How it Works
The Database Lab Engine is an open-source experimentation platform for PostgreSQL databases. Instantly create full-size clones of your production database and use them to test your database migrations, optimize SQL, or deploy full-size staging apps.
Architecture​
The Database Lab Engine (DLE) runs on an independent server within your own infrastructure. The engine stores a single, full-size copy of production data on the specialized ZFS filesystem.1
Using the copy-on-write capabilities of ZFS, the DLE is able to generate full-size replicas of the production database in seconds. These writable "thin clones" will behave identically to production: they will have the same data and generate the same query plans.
Security​
Instances of the Database Lab Engine (DLE) and all thin clones reside completely within your own infrastructure at all times.
The DLE is managed via an API that can be exposed either over HTTPS or an SSH tunnel. The team at Postgres.ai and all platform components:
- cannot reach your databases
- cannot read or modify the data in your databases
- cannot SSH to your machines
Production data is sensitive - even within your own organization. You can configure the DLE to generate fully masked clones so that engineers without production authorization can also gain the benefits of experimenting with thin clones.

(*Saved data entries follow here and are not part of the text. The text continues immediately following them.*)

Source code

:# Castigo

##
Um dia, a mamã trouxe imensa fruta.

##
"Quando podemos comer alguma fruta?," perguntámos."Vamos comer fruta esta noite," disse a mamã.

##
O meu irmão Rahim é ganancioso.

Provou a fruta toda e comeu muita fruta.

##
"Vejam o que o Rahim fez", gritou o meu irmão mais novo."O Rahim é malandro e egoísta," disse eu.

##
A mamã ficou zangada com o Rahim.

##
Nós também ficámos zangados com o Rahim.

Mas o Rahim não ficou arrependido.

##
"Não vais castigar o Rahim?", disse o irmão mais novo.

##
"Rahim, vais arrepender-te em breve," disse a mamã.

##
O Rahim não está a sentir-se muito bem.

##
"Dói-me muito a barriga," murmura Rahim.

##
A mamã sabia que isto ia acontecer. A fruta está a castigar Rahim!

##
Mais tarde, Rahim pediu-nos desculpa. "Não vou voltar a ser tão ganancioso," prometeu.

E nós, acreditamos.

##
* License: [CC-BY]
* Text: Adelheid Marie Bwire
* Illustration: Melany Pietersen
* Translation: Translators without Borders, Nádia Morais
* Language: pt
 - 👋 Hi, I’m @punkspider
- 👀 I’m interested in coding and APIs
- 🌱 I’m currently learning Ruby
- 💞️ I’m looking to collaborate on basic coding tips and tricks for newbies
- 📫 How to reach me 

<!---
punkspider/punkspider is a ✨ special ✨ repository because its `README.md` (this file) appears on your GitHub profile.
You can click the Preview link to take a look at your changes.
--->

Learn more about our Security Model
Setup​
You can install the Database Lab Engine (DLE) on a Linux2 server where you can provision a ZFS volume. If you run your infrastructure on AWS, you can follow our Getting Started Guide for RDS.
Here's what you can expect when setting up the DLE:
- Experienced engineers can setup the DLE in less than 1 hour
- The DLE host instance should have a disk 30% larger than the production DB
- Sensitive data masking can be achieved with a set of declarative rules
- 1 If desired, alternate copy-on-write systems may be used. See the  documentation
- 2 The DLE has been tested on Ubuntu and RHEL/CentOS.